Following an internal investigation, TikTok owner ByteDance today confirmed reports from this fall that some of its employees used the popular app to track multiple journalists, including two in the US. The goal of the ByteDance employees? According to The New York Times, to identify anonymous sources who leaked information to the media about the company’s ties to the Chinese government.
Forbes reported that several reporters from its own publication “were part of this covert surveillance campaign.” A Buzzfeed reporter and British Financial Times journalist Cristina Criddle were also under surveillance, FT reported. ByteDance employees reportedly accessed reporters’ TikTok accounts to obtain IP and user data, assessing whether there was any overlap with known locations of ByteDance employees suspected of leaks. ByteDance confirmed that this tactic became so widespread that its employees also monitored the records of some of the journalists’ associates.
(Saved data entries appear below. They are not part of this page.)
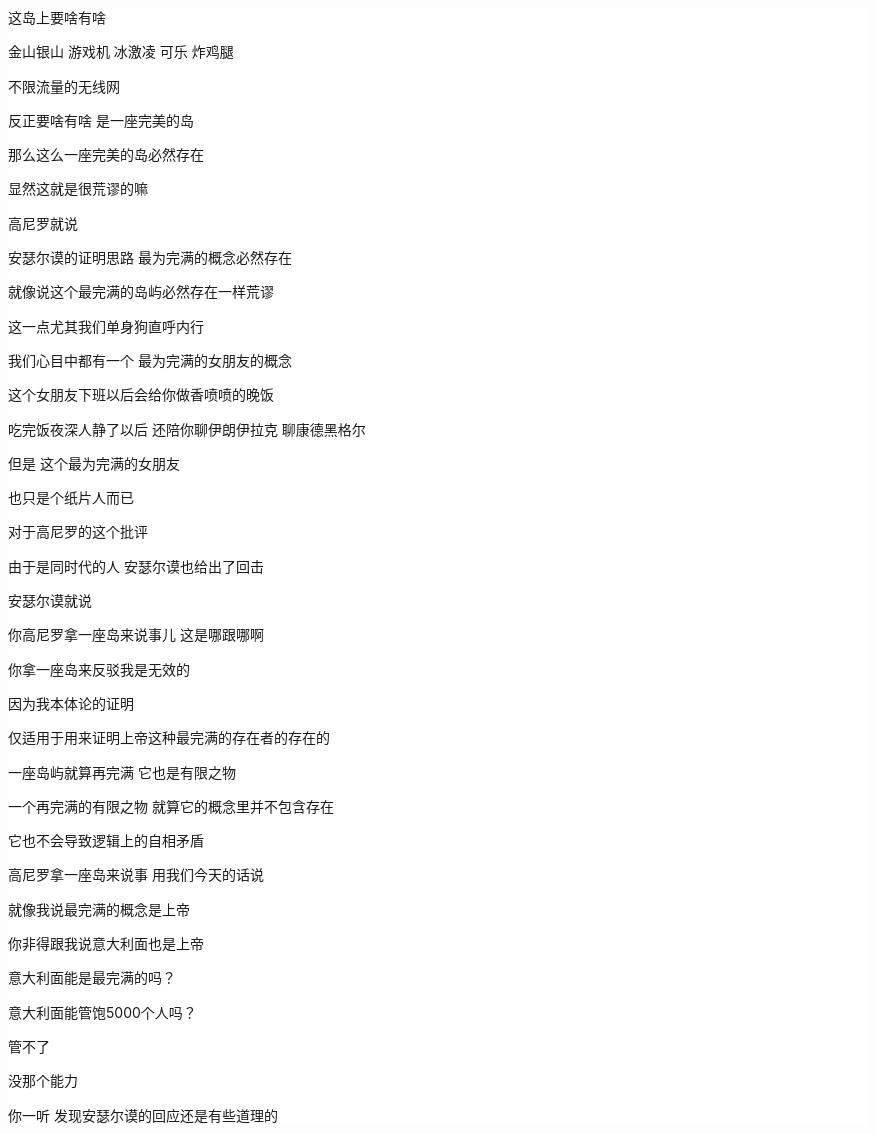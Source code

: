 这岛上要啥有啥

金山银山 游戏机 冰激凌 可乐 炸鸡腿

不限流量的无线网

反正要啥有啥 是一座完美的岛

那么这么一座完美的岛必然存在

显然这就是很荒谬的嘛

高尼罗就说

安瑟尔谟的证明思路 最为完满的概念必然存在

就像说这个最完满的岛屿必然存在一样荒谬

这一点尤其我们单身狗直呼内行

我们心目中都有一个 最为完满的女朋友的概念

这个女朋友下班以后会给你做香喷喷的晚饭

吃完饭夜深人静了以后 还陪你聊伊朗伊拉克 聊康德黑格尔

但是 这个最为完满的女朋友

也只是个纸片人而已

对于高尼罗的这个批评

由于是同时代的人 安瑟尔谟也给出了回击

安瑟尔谟就说

你高尼罗拿一座岛来说事儿 这是哪跟哪啊

你拿一座岛来反驳我是无效的

因为我本体论的证明

仅适用于用来证明上帝这种最完满的存在者的存在的

一座岛屿就算再完满 它也是有限之物

一个再完满的有限之物 就算它的概念里并不包含存在

它也不会导致逻辑上的自相矛盾

高尼罗拿一座岛来说事 用我们今天的话说

就像我说最完满的概念是上帝

你非得跟我说意大利面也是上帝

意大利面能是最完满的吗？

意大利面能管饱5000个人吗？

管不了

没那个能力

你一听 发现安瑟尔谟的回应还是有些道理的
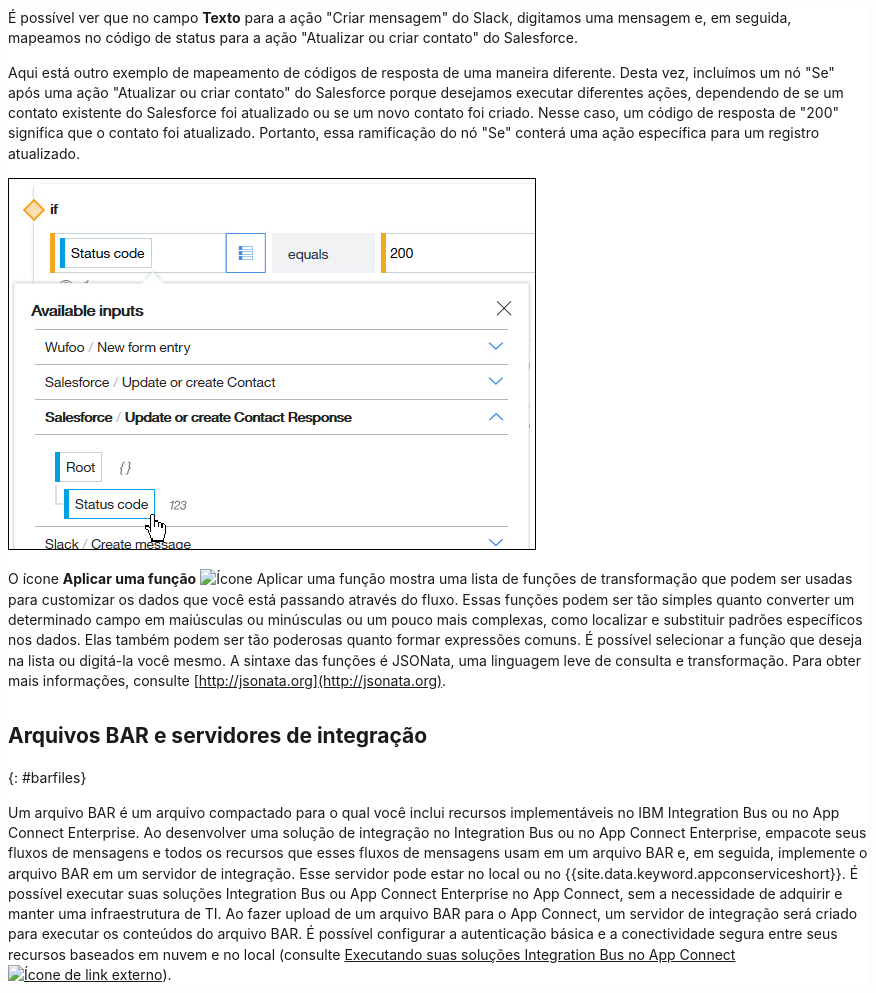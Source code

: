 É possível ver que no campo **Texto** para a ação "Criar mensagem" do Slack, digitamos uma mensagem e, em seguida, mapeamos no código de status para a ação "Atualizar ou criar contato" do Salesforce.

Aqui está outro exemplo de mapeamento de códigos de resposta de uma maneira diferente. Desta vez, incluímos um nó "Se" após uma ação "Atualizar ou criar contato" do Salesforce porque desejamos executar diferentes ações, dependendo de se um contato existente do Salesforce foi atualizado ou se um novo contato foi criado. Nesse caso, um código de resposta de "200" significa que o contato foi atualizado. Portanto, essa ramificação do nó "Se" conterá uma ação específica para um registro atualizado.

![Captura de tela mostrando os códigos de resposta sendo usados em um nó Se](images/IfSC.jpg)

O ícone **Aplicar uma função** ![Ícone Aplicar uma função](Functions.jpg) mostra uma lista de funções de transformação que podem ser usadas para customizar os dados que você está passando através do fluxo. Essas funções podem ser tão simples quanto converter um determinado campo em maiúsculas ou minúsculas ou um pouco mais complexas, como localizar e substituir padrões específicos nos dados. Elas também podem ser tão poderosas quanto formar expressões comuns. É possível selecionar a função que deseja na lista ou digitá-la você mesmo. A sintaxe das funções é JSONata, uma linguagem leve de consulta e transformação. Para obter mais informações, consulte [http://jsonata.org](http://jsonata.org).


## Arquivos BAR e servidores de integração
{: #barfiles}

Um arquivo BAR é um arquivo compactado para o qual você inclui recursos implementáveis no IBM Integration Bus ou no App Connect Enterprise. Ao desenvolver uma solução de integração no Integration Bus ou no App Connect Enterprise, empacote seus fluxos de mensagens e todos os recursos que esses fluxos de mensagens usam em um arquivo BAR e, em seguida, implemente o arquivo BAR em um servidor de integração. Esse servidor pode estar no local ou no {{site.data.keyword.appconserviceshort}}. É possível executar suas soluções Integration Bus ou App Connect Enterprise no App Connect, sem a necessidade de adquirir e manter uma infraestrutura de TI. Ao fazer upload de um arquivo BAR para o App Connect, um servidor de integração será criado para executar os conteúdos do arquivo BAR. É possível configurar a autenticação básica e a conectividade segura entre seus recursos baseados em nuvem e no local (consulte [Executando suas soluções Integration Bus no App Connect ![Ícone de link externo](../../icons/launch-glyph.svg "Ícone de link externo")](https://developer.ibm.com/integration/docs/app-connect/tutorials-for-ibm-app-connect/running-your-ibm-integration-bus-solutions-in-ibm-app-connect-enterprise-beta-plan)).  
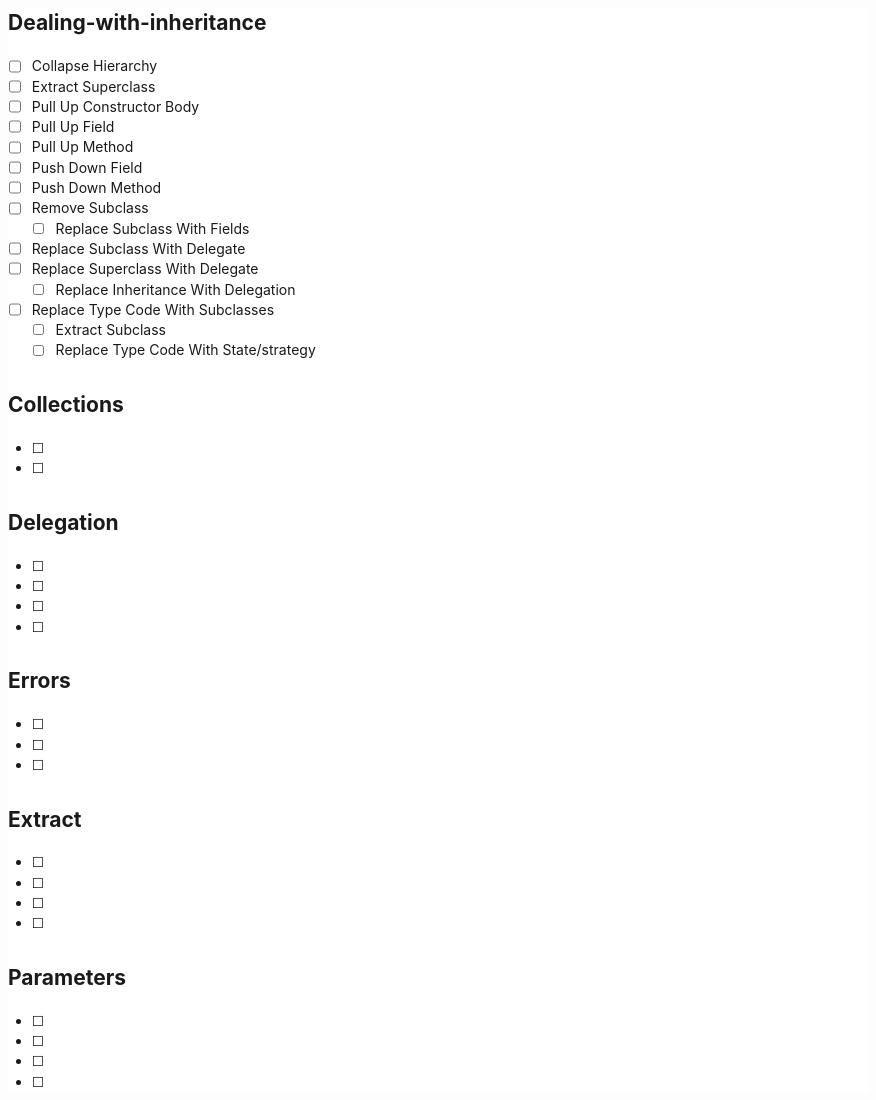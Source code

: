 ## Dealing-with-inheritance

- [ ] Collapse Hierarchy
- [ ] Extract Superclass
- [ ] Pull Up Constructor Body
- [ ] Pull Up Field
- [ ] Pull Up Method
- [ ] Push Down Field
- [ ] Push Down Method
- [ ] Remove Subclass
  - [ ] Replace Subclass With Fields
- [ ] Replace Subclass With Delegate
- [ ] Replace Superclass With Delegate
  - [ ] Replace Inheritance With Delegation
- [ ] Replace Type Code With Subclasses
  - [ ] Extract Subclass
  - [ ] Replace Type Code With State/strategy

## Collections

- [ ] 
- [ ] 

## Delegation

- [ ] 
- [ ] 
- [ ] 
- [ ] 

## Errors

- [ ] 
- [ ] 
- [ ] 

## Extract

- [ ] 
- [ ] 
- [ ] 
- [ ] 

## Parameters

- [ ] 
- [ ] 
- [ ] 
- [ ] 
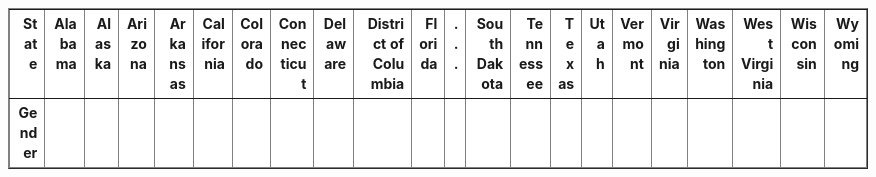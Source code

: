 


<div>
<style scoped>
    .dataframe tbody tr th:only-of-type {
        vertical-align: middle;
    }

    .dataframe tbody tr th {
        vertical-align: top;
    }

    .dataframe thead th {
        text-align: right;
    }
</style>
<table border="1" class="dataframe">
  <thead>
    <tr style="text-align: right;">
      <th>State</th>
      <th>Alabama</th>
      <th>Alaska</th>
      <th>Arizona</th>
      <th>Arkansas</th>
      <th>California</th>
      <th>Colorado</th>
      <th>Connecticut</th>
      <th>Delaware</th>
      <th>District of Columbia</th>
      <th>Florida</th>
      <th>...</th>
      <th>South Dakota</th>
      <th>Tennessee</th>
      <th>Texas</th>
      <th>Utah</th>
      <th>Vermont</th>
      <th>Virginia</th>
      <th>Washington</th>
      <th>West Virginia</th>
      <th>Wisconsin</th>
      <th>Wyoming</th>
    </tr>
    <tr>
      <th>Gender</th>
      <th></th>
      <th></th>
      <th></th>
      <th></th>
      <th></th>
      <th></th>
      <th></th>
      <th></th>
      <th></th>
      <th></th>
      <th></th>
      <th></th>
      <th></th>
      <th></th>
      <th></th>
      <th></th>
      <th></th>
      <th></th>
      <th></th>
      <th></th>
      <th></th>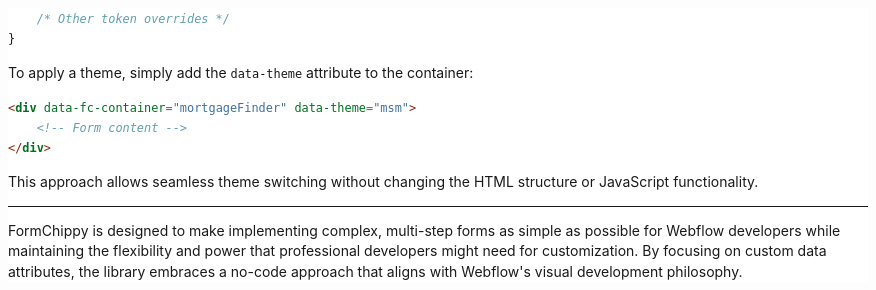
 ```css
    /* Other token overrides */
}
```

To apply a theme, simply add the `data-theme` attribute to the container:

```html
<div data-fc-container="mortgageFinder" data-theme="msm">
    <!-- Form content -->
</div>
```

This approach allows seamless theme switching without changing the HTML structure or JavaScript functionality.

---

FormChippy is designed to make implementing complex, multi-step forms as simple as possible for Webflow developers while maintaining the flexibility and power that professional developers might need for customization. By focusing on custom data attributes, the library embraces a no-code approach that aligns with Webflow's visual development philosophy.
According to Forbes, ByteDance has fired Chris Lepitak, the chief internal auditor responsible for the company’s Internal Audit and Risk Control department. ByteDance confirmed that Lepitak’s team was behind the surveillance campaign. In October, Forbes reported that Lepitak was also apparently seeking information on the “location and details of the Oracle server central to TikTok’s plans to restrict foreign access to personal U.S. user data.” That server is key to the Biden administration’s ongoing discussions with TikTok over national security concerns, with the US increasingly wary of China-based ByteDance employees accessing data stored in the US.
Forbes accessed one internal email from TikTok General Counsel Erich Andersen, who confirmed that Lepitak’s team “abused their authority to access TikTok user data” when tracking journalists.
FT reported that four employees were involved and Forbes reported that ByteDance laid off two employees in the US and two in China. ByteDance spokesperson Hilary McQuaide echoed Andersen’s email in a statement saying that “the misconduct of certain individuals, who are no longer employed by ByteDance, was a flagrant abuse of their authority to access user data.”
Ars could not immediately reach ByteDance for comment.
Earlier today, Reuters reported that TikTok began offering the US more concessions, seemingly willing to take any step but putting itself up for sale to allay concerns about China-based employees having access to US user data. The deal will be much harder to close after ByteDance confirmed that US journalists and citizens have already been tracked by China-based employees. Some US lawmakers have already voted to remove TikTok from government devices, and Congress is considering passing a nationwide ban.